Moody's also highlighted critical vulnerabilities in India's reliance on the Middle East for nitrogen-based fertilizers, including urea and ammonia. Any disruption in supply could drive up prices, posing significant risks to agricultural output and national food security. Persistent high energy costs could further widen the trade deficit, slow overall growth, and add to fiscal stress.

The agency warned that inflationary pressures and external account balances could deteriorate if the situation persists. Sectors such as oil marketing companies and energy-intensive industries like cement, chemicals, and aviation are likely to face margin pressures due to limited ability to pass on higher input costs to consumers.

Stability in Infrastructure and External Buffers

In contrast, infrastructure and utility firms are viewed as more stable, supported by regulated returns, access to domestic fuel sources, and strong policy backing. Moody's noted that continued government infrastructure spending and gradual easing of trade barriers will help sustain investment activity.

The report also pointed to India's robust foreign exchange reserves and strong services exports as key buffers against external shocks. These factors provide a cushion to the economy amidst global uncertainties.

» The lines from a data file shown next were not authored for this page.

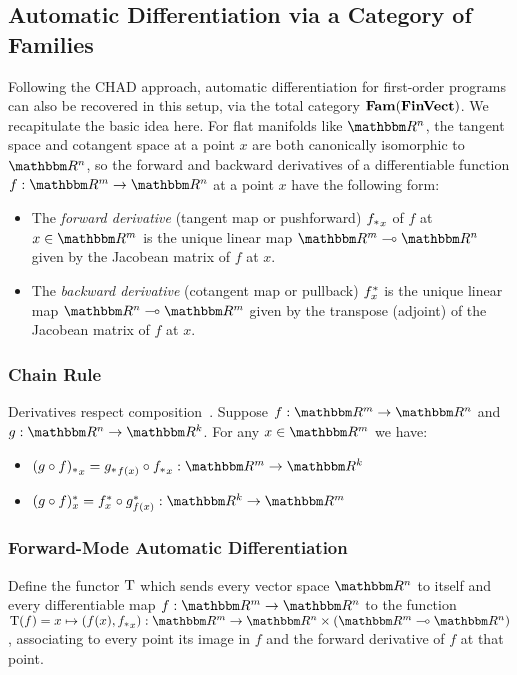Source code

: \subsection{Automatic Differentiation via a Category of Families}

Following the CHAD approach, automatic differentiation for first-order programs can also be recovered in this
setup, via the total category $\mathbf{Fam}(\mathbf{FinVect})$. We recapitulate the basic idea here. For flat manifolds like
$\RR^n$, the tangent space and cotangent space at a point $x$ are both canonically isomorphic to $\RR^n$, so
the forward and backward derivatives of a differentiable function $f: \RR^m \to \RR^n$ at a point $x$ have the
following form:

\begin{itemize}
\item The \emph{forward derivative} (tangent map or pushforward) ${f_{*}}_x$ of $f$ at $x \in \RR^m$ is the
unique linear map $\RR^m \linearto \RR^n$ given by the Jacobean matrix of $f$ at $x$.
\item The \emph{backward derivative} (cotangent map or pullback) $f^{*}_x$ is the unique linear map
$\RR^n \linearto \RR^m$ given by the transpose (adjoint) of the Jacobean matrix of $f$ at $x$.
\end{itemize}

\subsubsection{Chain Rule}

Derivatives respect composition~\cite{spivak65}. Suppose $f: \RR^m \to \RR^n$ and $g: \RR^n \to \RR^k$. For
any $x \in \RR^m$ we have:

\begin{itemize}
\item $\pushf{(g \comp f)}_x = \pushf{g}_{f(x)} \comp \pushf{f}_x: \RR^m \to \RR^k$
\item $\pullf{(g \comp f)}_x = \pullf{f}_{x} \comp \pullf{g}_{f(x)}: \RR^k \to \RR^m$
\end{itemize}

\subsubsection{Forward-Mode Automatic Differentiation}

\begin{definition}
Define the functor $\mathrm{T}$ which sends every vector space $\RR^n$ to itself and every differentiable map
$f: \RR^m \to \RR^n$ to the function $\tangents(f) = x \mapsto (f(x), \pushf{f}_x): \RR^m \to \RR^n \times
(\RR^m \linearto \RR^n)$, associating to every point its image in $f$ and the forward derivative of $f$ at
that point.
\end{definition}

External Risks and Remittance Concerns

On external risks, Moody's cautioned that prolonged instability in Gulf Cooperation Council countries could weaken remittance inflows, which account for more than one-third of India's total remittances. Combined with a potentially larger trade deficit, this may pressure India's current account and the rupee, possibly necessitating central bank intervention.

Despite these challenges, Moody's affirmed that India's external position remains broadly steady, supported by low external debt and limited reliance on external financing. The overall economic resilience, while tested, continues to hold firm in the face of global headwinds.